Corker: White House letter may have helped Iran bill

A letter from the White House that said the U.N. Security Council, but not Congress, would have a chance to endorse any nuclear deal with Iran appears to have built support for legislation requiring President Obama to give lawmakers a say, the bill’s chief sponsor said Tuesday.

“I think in many ways the White House letter validated to some of the people who have been curious about how they planned to handle this that they do not want any congressional involvement,” Senate Foreign Relations Committee Chairman Bob Corker, R-Tenn., said.

He said the committee would mark up the legislation either Wednesday or Thursday. The bipartisan bill, co-sponsored by the panel’s ranking Democrat, Bob Menendez of New Jersey, would require Obama to submit any nuclear deal to Congress for approval and tie relief from U.S. sanctions for Iran to that process.

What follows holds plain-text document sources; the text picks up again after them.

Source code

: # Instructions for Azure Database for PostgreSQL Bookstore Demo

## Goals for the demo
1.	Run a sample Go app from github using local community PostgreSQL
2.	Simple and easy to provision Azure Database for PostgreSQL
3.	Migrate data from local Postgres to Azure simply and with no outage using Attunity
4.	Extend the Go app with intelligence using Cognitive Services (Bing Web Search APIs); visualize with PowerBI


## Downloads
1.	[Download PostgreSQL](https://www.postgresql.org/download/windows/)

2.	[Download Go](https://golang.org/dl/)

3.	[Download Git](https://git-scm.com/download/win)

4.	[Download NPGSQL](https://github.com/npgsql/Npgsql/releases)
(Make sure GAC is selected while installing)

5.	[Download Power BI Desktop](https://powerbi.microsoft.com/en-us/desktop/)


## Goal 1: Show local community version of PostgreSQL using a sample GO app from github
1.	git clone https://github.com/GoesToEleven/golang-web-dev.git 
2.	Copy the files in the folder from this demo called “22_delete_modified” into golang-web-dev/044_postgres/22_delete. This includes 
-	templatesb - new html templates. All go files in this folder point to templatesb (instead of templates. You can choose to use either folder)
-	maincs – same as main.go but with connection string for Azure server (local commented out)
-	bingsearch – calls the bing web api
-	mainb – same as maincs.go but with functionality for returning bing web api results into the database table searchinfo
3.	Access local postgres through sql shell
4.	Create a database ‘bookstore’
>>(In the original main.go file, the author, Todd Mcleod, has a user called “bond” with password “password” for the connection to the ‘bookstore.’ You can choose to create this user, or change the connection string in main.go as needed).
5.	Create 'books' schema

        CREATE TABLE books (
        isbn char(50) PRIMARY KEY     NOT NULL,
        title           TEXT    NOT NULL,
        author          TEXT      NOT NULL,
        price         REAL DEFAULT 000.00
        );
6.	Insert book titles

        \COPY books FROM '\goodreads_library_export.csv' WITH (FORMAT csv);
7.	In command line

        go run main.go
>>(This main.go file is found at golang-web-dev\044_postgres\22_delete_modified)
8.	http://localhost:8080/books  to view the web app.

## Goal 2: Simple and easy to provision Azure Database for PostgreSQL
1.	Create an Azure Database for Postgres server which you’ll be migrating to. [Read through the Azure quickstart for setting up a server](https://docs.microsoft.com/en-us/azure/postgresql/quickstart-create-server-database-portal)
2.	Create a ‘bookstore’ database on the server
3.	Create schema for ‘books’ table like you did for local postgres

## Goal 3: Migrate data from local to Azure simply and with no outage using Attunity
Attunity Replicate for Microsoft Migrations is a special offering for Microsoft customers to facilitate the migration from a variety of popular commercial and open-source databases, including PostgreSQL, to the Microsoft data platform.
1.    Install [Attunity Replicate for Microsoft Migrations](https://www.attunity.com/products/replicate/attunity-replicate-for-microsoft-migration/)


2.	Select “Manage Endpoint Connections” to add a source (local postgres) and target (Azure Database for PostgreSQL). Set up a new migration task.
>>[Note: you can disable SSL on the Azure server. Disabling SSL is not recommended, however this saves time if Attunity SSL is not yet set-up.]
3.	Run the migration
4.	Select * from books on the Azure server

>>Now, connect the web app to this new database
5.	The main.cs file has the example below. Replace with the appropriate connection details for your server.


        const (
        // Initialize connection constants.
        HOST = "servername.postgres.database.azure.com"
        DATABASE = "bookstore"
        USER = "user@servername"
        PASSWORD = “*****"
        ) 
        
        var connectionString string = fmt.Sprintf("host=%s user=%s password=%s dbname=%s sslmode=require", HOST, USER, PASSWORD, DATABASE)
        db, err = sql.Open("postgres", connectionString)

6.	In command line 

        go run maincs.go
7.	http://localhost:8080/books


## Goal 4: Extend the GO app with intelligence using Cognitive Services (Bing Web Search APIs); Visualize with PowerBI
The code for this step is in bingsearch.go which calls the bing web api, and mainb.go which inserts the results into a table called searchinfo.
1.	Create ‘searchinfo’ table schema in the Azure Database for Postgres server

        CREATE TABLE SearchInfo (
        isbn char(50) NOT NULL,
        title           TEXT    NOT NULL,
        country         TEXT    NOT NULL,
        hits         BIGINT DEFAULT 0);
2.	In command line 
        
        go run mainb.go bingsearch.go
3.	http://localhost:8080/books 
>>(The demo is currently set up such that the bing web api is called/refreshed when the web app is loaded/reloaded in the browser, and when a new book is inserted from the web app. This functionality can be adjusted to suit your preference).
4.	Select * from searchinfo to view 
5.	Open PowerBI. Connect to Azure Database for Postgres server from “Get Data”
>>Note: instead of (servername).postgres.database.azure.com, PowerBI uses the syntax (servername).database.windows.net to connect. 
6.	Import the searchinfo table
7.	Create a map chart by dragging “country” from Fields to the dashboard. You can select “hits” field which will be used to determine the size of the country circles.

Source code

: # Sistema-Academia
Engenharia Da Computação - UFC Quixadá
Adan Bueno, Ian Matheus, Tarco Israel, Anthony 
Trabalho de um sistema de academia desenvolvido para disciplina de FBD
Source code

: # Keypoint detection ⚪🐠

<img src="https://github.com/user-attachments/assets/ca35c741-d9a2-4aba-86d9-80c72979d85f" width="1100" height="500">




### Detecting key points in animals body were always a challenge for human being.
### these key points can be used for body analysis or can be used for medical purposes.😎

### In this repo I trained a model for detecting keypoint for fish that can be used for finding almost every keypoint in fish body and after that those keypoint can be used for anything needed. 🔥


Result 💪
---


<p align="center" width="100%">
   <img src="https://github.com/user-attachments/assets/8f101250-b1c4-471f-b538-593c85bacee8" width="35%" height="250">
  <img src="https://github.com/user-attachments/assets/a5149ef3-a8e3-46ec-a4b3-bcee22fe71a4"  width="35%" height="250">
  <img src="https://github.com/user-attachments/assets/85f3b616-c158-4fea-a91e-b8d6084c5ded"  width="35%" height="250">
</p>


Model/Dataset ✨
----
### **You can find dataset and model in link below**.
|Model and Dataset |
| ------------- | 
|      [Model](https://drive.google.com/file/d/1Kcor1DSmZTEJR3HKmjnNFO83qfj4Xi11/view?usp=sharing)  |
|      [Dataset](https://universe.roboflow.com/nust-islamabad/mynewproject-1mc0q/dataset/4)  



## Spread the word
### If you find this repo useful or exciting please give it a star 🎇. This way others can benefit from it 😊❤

The legislation is the product of an ongoing dispute with the White House over the proper role of Congress in any deal. Obama has said he would not submit the deal to Congress for approval, but lawmakers insist they must have a voice, not the least because U.S. sanctions against Iran have been enacted into law, some over Obama’s veto.

Obama’s snub of Congress has brought many Democrats on board with Corker and Menendez’s efforts. Including Menendez, the bill has 15 co-sponsors, six of them Democrats.

Obama has threatened to veto the bill, and Sunday’s letter from Chief of Staff Dennis McDonough said the Corker-Menendez bill would hurt the ongoing talks and “potentially prevent any deal from succeeding.” McDonough’s letter was the White House’s response to one Thursday from Corker in which he said it would be “a direct affront to the American people” to seek U.N. approval of a nuclear deal and not submit the deal to Congress as well.

Corker told reporters he expects the Foreign Relations Committee will approve the legislation next week.

“If people stay in the positions they’ve been, we will,” he said. “I haven’t heard anything to think that’s not the case.”

He would not, however, predict whether support for the legislation was strong enough to overcome a presidential veto.

“We’ve got a lot of support as you know,” he said. “People understand that it’s an honest attempt to cause Congress to appropriately weigh in. It was crafted in a bipartisan way with a lot of consultation on both sides of the aisle, and hopefully it’s something that will stand the test of time.”